╔══

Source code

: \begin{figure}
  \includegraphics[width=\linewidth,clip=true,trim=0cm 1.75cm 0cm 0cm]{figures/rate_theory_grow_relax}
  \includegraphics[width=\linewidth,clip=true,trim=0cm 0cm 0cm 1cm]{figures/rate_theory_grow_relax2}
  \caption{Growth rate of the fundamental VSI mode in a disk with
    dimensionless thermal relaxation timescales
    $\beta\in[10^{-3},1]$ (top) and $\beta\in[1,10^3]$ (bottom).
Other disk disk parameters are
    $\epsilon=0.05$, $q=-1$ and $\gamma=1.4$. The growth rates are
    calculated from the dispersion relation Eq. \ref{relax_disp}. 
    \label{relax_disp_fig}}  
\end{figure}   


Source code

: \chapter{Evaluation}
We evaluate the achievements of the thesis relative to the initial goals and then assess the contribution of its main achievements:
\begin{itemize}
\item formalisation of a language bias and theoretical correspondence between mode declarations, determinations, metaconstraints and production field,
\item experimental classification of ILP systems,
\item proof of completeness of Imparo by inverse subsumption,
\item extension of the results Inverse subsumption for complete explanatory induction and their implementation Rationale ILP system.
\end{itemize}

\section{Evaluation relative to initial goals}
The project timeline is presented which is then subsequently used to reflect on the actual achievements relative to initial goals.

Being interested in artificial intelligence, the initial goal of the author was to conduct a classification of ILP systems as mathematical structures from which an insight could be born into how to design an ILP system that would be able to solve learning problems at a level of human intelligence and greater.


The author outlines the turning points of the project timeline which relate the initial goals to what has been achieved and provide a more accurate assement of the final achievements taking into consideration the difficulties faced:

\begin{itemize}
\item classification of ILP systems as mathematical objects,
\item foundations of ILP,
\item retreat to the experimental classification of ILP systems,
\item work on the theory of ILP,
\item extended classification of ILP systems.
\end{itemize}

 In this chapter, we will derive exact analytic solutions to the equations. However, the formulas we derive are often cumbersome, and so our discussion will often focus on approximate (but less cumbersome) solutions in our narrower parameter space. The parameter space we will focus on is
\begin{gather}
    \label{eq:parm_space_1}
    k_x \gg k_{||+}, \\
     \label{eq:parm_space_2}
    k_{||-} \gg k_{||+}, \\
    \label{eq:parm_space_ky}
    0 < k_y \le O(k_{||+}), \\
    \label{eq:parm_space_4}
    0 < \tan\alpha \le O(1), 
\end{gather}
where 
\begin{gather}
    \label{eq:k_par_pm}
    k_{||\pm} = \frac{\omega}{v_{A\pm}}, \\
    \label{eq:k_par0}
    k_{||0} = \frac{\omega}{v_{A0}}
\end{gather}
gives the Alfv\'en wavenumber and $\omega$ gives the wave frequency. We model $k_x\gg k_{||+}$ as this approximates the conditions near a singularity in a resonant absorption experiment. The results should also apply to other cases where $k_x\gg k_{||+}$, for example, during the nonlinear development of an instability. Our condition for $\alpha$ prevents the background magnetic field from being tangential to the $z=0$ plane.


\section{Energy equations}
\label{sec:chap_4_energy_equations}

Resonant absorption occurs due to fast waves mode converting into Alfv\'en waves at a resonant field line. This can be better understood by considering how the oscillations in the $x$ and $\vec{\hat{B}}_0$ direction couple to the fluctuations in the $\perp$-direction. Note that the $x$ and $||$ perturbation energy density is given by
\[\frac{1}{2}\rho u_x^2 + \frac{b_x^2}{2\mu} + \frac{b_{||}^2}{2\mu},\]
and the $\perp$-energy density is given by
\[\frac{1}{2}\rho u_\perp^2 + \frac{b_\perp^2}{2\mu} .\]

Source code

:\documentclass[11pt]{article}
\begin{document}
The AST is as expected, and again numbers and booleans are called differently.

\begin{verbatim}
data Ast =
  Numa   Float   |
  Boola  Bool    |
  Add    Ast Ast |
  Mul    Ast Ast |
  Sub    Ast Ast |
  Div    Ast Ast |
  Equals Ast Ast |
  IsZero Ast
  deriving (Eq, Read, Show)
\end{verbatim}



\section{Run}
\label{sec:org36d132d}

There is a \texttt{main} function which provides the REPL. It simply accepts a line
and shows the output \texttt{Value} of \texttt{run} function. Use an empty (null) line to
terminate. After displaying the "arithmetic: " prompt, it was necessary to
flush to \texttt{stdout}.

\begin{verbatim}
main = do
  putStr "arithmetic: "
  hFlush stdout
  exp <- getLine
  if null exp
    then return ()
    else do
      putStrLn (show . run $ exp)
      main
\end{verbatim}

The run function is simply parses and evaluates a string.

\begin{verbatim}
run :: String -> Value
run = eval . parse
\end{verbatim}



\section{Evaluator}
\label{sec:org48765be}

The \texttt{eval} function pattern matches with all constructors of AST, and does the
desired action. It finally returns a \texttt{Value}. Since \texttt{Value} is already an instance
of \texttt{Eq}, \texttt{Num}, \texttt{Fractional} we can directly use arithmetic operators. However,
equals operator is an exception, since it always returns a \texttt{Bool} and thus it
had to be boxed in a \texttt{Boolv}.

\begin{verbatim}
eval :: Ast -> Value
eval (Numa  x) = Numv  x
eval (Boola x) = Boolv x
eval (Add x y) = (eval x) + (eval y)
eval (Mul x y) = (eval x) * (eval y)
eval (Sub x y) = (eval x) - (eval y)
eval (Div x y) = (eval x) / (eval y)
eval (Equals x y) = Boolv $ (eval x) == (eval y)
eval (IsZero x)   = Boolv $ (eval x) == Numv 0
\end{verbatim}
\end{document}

╚══

Brief: Each line from the one containing "exp <- getLine" to the final line of the entries above must be returned exactly, and no other line may appear.

Task response:
  exp <- getLine
  if null exp
    then return ()
    else do
      putStrLn (show . run $ exp)
      main
\end{verbatim}

The run function is simply parses and evaluates a string.

\begin{verbatim}
run :: String -> Value
run = eval . parse
\end{verbatim}



\section{Evaluator}
\label{sec:org48765be}

The \texttt{eval} function pattern matches with all constructors of AST, and does the
desired action. It finally returns a \texttt{Value}. Since \texttt{Value} is already an instance
of \texttt{Eq}, \texttt{Num}, \texttt{Fractional} we can directly use arithmetic operators. However,
equals operator is an exception, since it always returns a \texttt{Bool} and thus it
had to be boxed in a \texttt{Boolv}.

\begin{verbatim}
eval :: Ast -> Value
eval (Numa  x) = Numv  x
eval (Boola x) = Boolv x
eval (Add x y) = (eval x) + (eval y)
eval (Mul x y) = (eval x) * (eval y)
eval (Sub x y) = (eval x) - (eval y)
eval (Div x y) = (eval x) / (eval y)
eval (Equals x y) = Boolv $ (eval x) == (eval y)
eval (IsZero x)   = Boolv $ (eval x) == Numv 0
\end{verbatim}
\end{document}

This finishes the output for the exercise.